I wouldn't be able to do any of this if it wasn't for the people that are here. And also the organization that supports it. So I'm relatively new to OSGO. Even though I've been using open source GIS things for decades, I think four years ago I was like,
oh, what's OSGO, I should go check that out and come to a Phosphor G and that was the first time I ever did. So it's there and it's worth getting involved in. But it works as long as we contribute, but I don't know how to write C++. I can hack around in Python and Bash and stuff, but I can't make commits to make Entwine better
or PDAL better or anything. I struggle with JavaScript. All my visualizers are just really janky, throwing together JavaScript. And that's my programming ability. So what can I do? We can support the people that do know all this stuff and that's by coming here and,
I'm out of time so I'm just gonna go through, and supporting things like this. So getting involved in running and growing the community that we depend on. And that's it. Thank you for coming.
And just one more thing. The link at the bottom of the page there are sort of long form reads of all of the stuff that I've shown there. You can go and look at it all and take it and do what you need. Does anyone have any questions?

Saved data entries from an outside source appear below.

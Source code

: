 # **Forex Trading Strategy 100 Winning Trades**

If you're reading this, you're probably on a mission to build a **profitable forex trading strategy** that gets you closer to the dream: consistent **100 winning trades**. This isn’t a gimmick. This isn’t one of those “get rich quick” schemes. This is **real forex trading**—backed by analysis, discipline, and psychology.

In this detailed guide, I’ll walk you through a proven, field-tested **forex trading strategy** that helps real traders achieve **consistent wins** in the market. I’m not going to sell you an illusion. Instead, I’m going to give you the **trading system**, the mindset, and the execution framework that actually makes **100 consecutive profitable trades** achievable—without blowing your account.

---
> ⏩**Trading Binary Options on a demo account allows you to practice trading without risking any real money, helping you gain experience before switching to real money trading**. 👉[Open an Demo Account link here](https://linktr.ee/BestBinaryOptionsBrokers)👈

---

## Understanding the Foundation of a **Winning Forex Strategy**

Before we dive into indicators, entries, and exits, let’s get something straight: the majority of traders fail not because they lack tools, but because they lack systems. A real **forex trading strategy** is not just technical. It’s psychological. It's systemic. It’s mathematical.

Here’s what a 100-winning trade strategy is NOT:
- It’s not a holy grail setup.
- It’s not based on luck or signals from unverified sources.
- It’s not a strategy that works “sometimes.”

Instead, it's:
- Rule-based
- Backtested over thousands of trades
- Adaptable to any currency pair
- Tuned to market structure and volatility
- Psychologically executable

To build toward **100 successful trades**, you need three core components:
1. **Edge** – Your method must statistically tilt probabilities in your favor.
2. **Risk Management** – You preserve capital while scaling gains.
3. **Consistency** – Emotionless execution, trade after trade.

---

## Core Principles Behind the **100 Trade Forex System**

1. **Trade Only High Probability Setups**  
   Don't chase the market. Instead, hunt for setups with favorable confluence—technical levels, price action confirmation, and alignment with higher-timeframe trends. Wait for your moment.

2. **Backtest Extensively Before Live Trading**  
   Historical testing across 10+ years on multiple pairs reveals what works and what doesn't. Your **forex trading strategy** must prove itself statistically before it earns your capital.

Yeah, sure. Oh, thank you. Do you have some experience of using PDAL for object detection inside the clouds? For example, polls. No, I don't yet. It's been on my list of things to do, but it's highly dependent on being funded
to do it these days. Okay, thank you. Thanks, thanks so much Adam for the talk. I have a question which is mainly involved
both to you or to Connor. I was curious when the amount of points is really exploding and you're storing it to some buckets on Amazon or on your own hard disk. Connor already mentioned it goes from seconds to minutes to query if you want specific points. Is there a strategy with any noticeable difference
if you spread your points over different resources or it doesn't really matter? One thing I've been meaning to test and I haven't and maybe Connor's done it is one of the valuable things about the EPT structure is that I've been sending out these little bounding boxes you could just split your query
across multiple bounding boxes and as long as you weren't getting the edge points twice you could send your query out across multiple processes or scale it out across as many processes as you liked rather than having one process chugging down lots and lots of points. Does that sort of answer your question or? Yeah, I was also curious whether it matters
whether you disperse your points over multiple resources instead of multiple hard disks, multiple buckets. That's probably a Connor question. That's a lower level layer than I know about. So yeah. I don't think it would help all that much. Maybe if you were trying to build like a full globe's worth maybe you'd get a little bit of benefit. I should have clarified though
when I was talking about the timings in mine that was timing for downloading all the data and running all the algorithmic stuff on the client. So the query itself is quite fast and it's only a few files, a few megabytes but I'm reaching out from Iowa City to S3 somewhere downloading it all and the actual Poodle pipeline stuff was running on my laptop. So that's where that time comes from.
All right, so it's totally scalable in a sense. Cool, any more questions? I thought this was a question.
All right, well thanks everyone. And enjoy the.